▸ Your objective
Entries follow. Return each line that contains the word "between".

━━ Source data

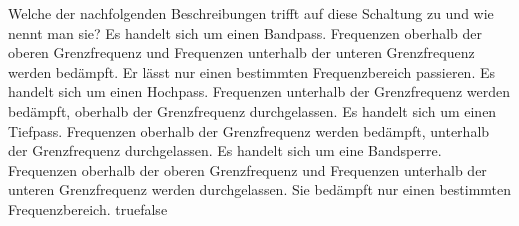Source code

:     {Welche der nachfolgenden Beschreibungen trifft auf diese Schaltung zu und wie nennt man sie? }
    {Es handelt sich um einen Bandpass. Frequenzen oberhalb der oberen Grenzfrequenz und Frequenzen unterhalb der unteren Grenzfrequenz werden bedämpft. Er lässt nur einen bestimmten Frequenzbereich passieren.}
    {Es handelt sich um einen Hochpass. Frequenzen unterhalb der Grenzfrequenz werden bedämpft, oberhalb der Grenzfrequenz durchgelassen.}
    {Es handelt sich um einen Tiefpass. Frequenzen oberhalb der Grenzfrequenz werden bedämpft, unterhalb der Grenzfrequenz durchgelassen.}
    {Es handelt sich um eine Bandsperre. Frequenzen oberhalb der oberen Grenzfrequenz und Frequenzen unterhalb der unteren Grenzfrequenz werden durchgelassen. Sie bedämpft nur einen bestimmten Frequenzbereich.}
    {true}{false}
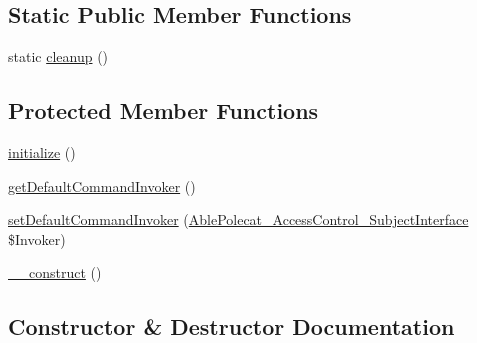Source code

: \subsection*{Static Public Member Functions}
\begin{DoxyCompactItemize}
\item 
static \hyperlink{class_able_polecat___cache_object_abstract_ac4dd0cb38112e22ce4a62fbcd8cbc467}{cleanup} ()
\end{DoxyCompactItemize}
\subsection*{Protected Member Functions}
\begin{DoxyCompactItemize}
\item 
\hyperlink{class_able_polecat___cache_object_abstract_a91098fa7d1917ce4833f284bbef12627}{initialize} ()
\item 
\hyperlink{class_able_polecat___cache_object_abstract_a60be366090fa500d8062c7dfc40bfaf6}{get\+Default\+Command\+Invoker} ()
\item 
\hyperlink{class_able_polecat___cache_object_abstract_a8af7037413ce56303d66df3b83c9f6d3}{set\+Default\+Command\+Invoker} (\hyperlink{interface_able_polecat___access_control___subject_interface}{Able\+Polecat\+\_\+\+Access\+Control\+\_\+\+Subject\+Interface} \$Invoker)
\item 
\hyperlink{class_able_polecat___cache_object_abstract_a095c5d389db211932136b53f25f39685}{\+\_\+\+\_\+construct} ()
\end{DoxyCompactItemize}


\subsection{Constructor \& Destructor Documentation}
\hypertarget{class_able_polecat___cache_object_abstract_a095c5d389db211932136b53f25f39685}{}
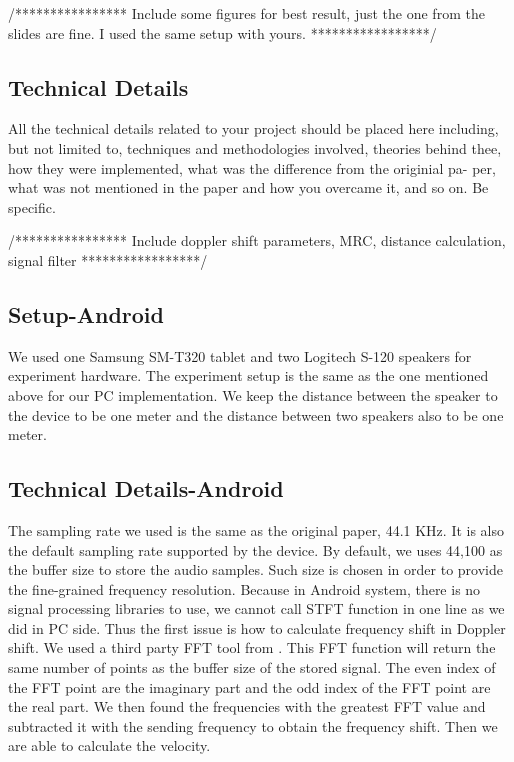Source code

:\documentclass{acm_proc_article-sp}
\begin{document}
/****************
Include some figures for best result, just the one from
the slides are fine. I used the same setup with yours.
*****************/

\subsection{Technical Details} \label{technical_details}
All  the  technical  details  related  to  your  project  should  be
placed  here  including,  but  not  limited  to,  techniques  and
methodologies involved, theories behind thee, how they were
implemented, what was the difference from the originial pa-
per,  what  was  not  mentioned  in  the  paper  and  how  you
overcame it, and so on.  Be specific.

/****************
Include doppler shift parameters, MRC, distance calculation, signal filter
*****************/


\subsection{Setup-Android}
We used one Samsung SM-T320 tablet and two Logitech S-120 speakers for experiment 
hardware. The experiment setup is the same as the one mentioned above for our PC 
implementation. We keep the distance between the speaker to the device to be one meter
and the distance between two speakers also to be one meter. 

\subsection{Technical Details-Android}
The sampling rate we used is the same as the original paper, 44.1 KHz. It is also the 
default sampling rate supported by the device. By default, we uses 44,100 as the buffer
size to store the audio samples. Such size is chosen in order to provide the fine-grained
frequency resolution.
Because in Android system, there is no signal processing libraries to use, we cannot 
call STFT function in one line as we did in PC side. Thus the first issue is how to 
calculate frequency shift in Doppler shift. We used a third party FFT tool from 
\cite{FFT}. This FFT function will return the same number of points as the buffer size
of the stored signal. The even index of the FFT point are the imaginary part and the odd 
index of the FFT point are the real part. We then found the frequencies with the greatest
FFT value and subtracted it with the sending frequency to obtain the frequency shift. 
Then we are able to calculate the velocity. 
\end{document}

━━━━

▸ Reply
implementation. We keep the distance between the speaker to the device to be one meter
and the distance between two speakers also to be one meter. 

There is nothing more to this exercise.